Miles noted that Lou sits in his office, making out lineups, studying notes, and does not come out to chitchat with his players. He notes his is typical manager behavior, and thus he is not responsible for team unity, even if Z and Ramirez are sitting in the corner pouting. Fair enough.
The point is, however, that both players have struggled this year, and none of their teammates have stepped up to publicly support them. Teammates HAVE stepped up in the past to support Lee, Soriano, and Dempster, for example, when they had their struggles. Silence is telling in this matter.
There have been other recent assertions in the press and elsewhere, about Randy Wells's "preparation", an euphenism for "nightlife". He may have Maddux-esque control when he is on, but obviously does not have Maddux's mental strength. Lou himself seemed to have quite the red ass last week about The Riot, when he benched him for his lack of plate discipline. Although the Riot does deserve it, I found it peculiar that Ryan was singled out on a team where nobody AT ALL hit in May. The Riot, as worthless as he was, was no worse in May than, say, Fukudome? Why was he singled out?

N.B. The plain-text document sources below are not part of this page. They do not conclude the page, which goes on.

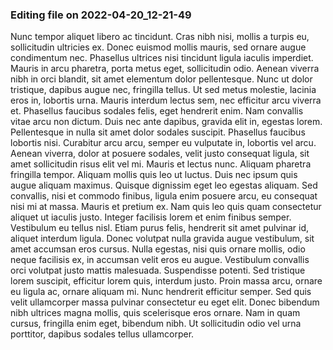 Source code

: 

### Editing file on 2022-04-20_12-21-49

Nunc tempor aliquet libero ac tincidunt. Cras nibh nisi, mollis a turpis eu, sollicitudin ultricies ex. Donec euismod mollis mauris, sed ornare augue condimentum nec. Phasellus ultrices nisi tincidunt ligula iaculis imperdiet. Mauris in arcu pharetra, porta metus eget, sollicitudin odio. Aenean viverra nibh in orci blandit, sit amet elementum dolor pellentesque. Nunc ut dolor tristique, dapibus augue nec, fringilla tellus.
Ut sed metus molestie, lacinia eros in, lobortis urna. Mauris interdum lectus sem, nec efficitur arcu viverra et. Phasellus faucibus sodales felis, eget hendrerit enim. Nam convallis vitae arcu non dictum. Duis nec ante dapibus, gravida elit in, egestas lorem. Pellentesque in nulla sit amet dolor sodales suscipit. Phasellus faucibus lobortis nisi. Curabitur arcu arcu, semper eu vulputate in, lobortis vel arcu. Aenean viverra, dolor at posuere sodales, velit justo consequat ligula, sit amet sollicitudin risus elit vel mi. Mauris et lectus nunc. Aliquam pharetra fringilla tempor. Aliquam mollis quis leo ut luctus. Duis nec ipsum quis augue aliquam maximus. Quisque dignissim eget leo egestas aliquam. Sed convallis, nisi et commodo finibus, ligula enim posuere arcu, eu consequat nisi mi at massa.
Mauris et pretium ex. Nam quis leo quis quam consectetur aliquet ut iaculis justo. Integer facilisis lorem et enim finibus semper. Vestibulum eu tellus nisl. Etiam purus felis, hendrerit sit amet pulvinar id, aliquet interdum ligula. Donec volutpat nulla gravida augue vestibulum, sit amet accumsan eros cursus. Nulla egestas, nisi quis ornare mollis, odio neque facilisis ex, in accumsan velit eros eu augue. Vestibulum convallis orci volutpat justo mattis malesuada. Suspendisse potenti. Sed tristique lorem suscipit, efficitur lorem quis, interdum justo. Proin massa arcu, ornare eu ligula ac, ornare aliquam mi. Nunc hendrerit efficitur semper. Sed quis velit ullamcorper massa pulvinar consectetur eu eget elit. Donec bibendum nibh ultrices magna mollis, quis scelerisque eros ornare. Nam in quam cursus, fringilla enim eget, bibendum nibh. Ut sollicitudin odio vel urna porttitor, dapibus sodales tellus ullamcorper.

Most recently, after yesterday's comical 10th inning in Milwaukee, one of the Cubs finally stepped up and criticized his teammates for not thinking, for being nonchalant, for not appreciating the effort it takes to win. YAY?
I mean, I myself have been clamoring for someone to speak out since the 2008 NLDS, and finally someone has? Too bad it's the good mitt, no hitt three-fingered wonder himself, back-up catcher Koyie Hill. Should I take what I can get? I don't know. I'm not sure I would accept it from a lifetime .218 hitter. Hill can say what he wants, and what he says is 100% accurate. I just do not believe it will have much impact, as it would if it were coming from someone who was actually, you know, good?
The only hope any of us have for this year is for all 25 highly paid, lowly motivated slacker-ass mopes to look in the mirror and recommit themselves to putting in the effort and fullfilling the responsibilities that got them where they are in the first place. Is that gonna happen? Why should it? In this culture, we take our cues from above, and what's up there?
Just some old, tired guy, who may or may not be charged with motivating his 25 grown-assed millionaires to earn their keep, but he might want to try shaving once in a while, walking faster than a teetering wobble, and acting like he gave a rat's ass.
UPDATE: just as I was finishing this up, Lou decides Steve Stone is his whipping boy. Well, well...as we all know, that's definitely one Stage of Cubness, to take your misplaced anger out on Steve Stone. Two years passed between the time that the Dustbag ran Stone out of the booth and the time he himself left town.
I hope it doesn't take Lou two whole years to leave.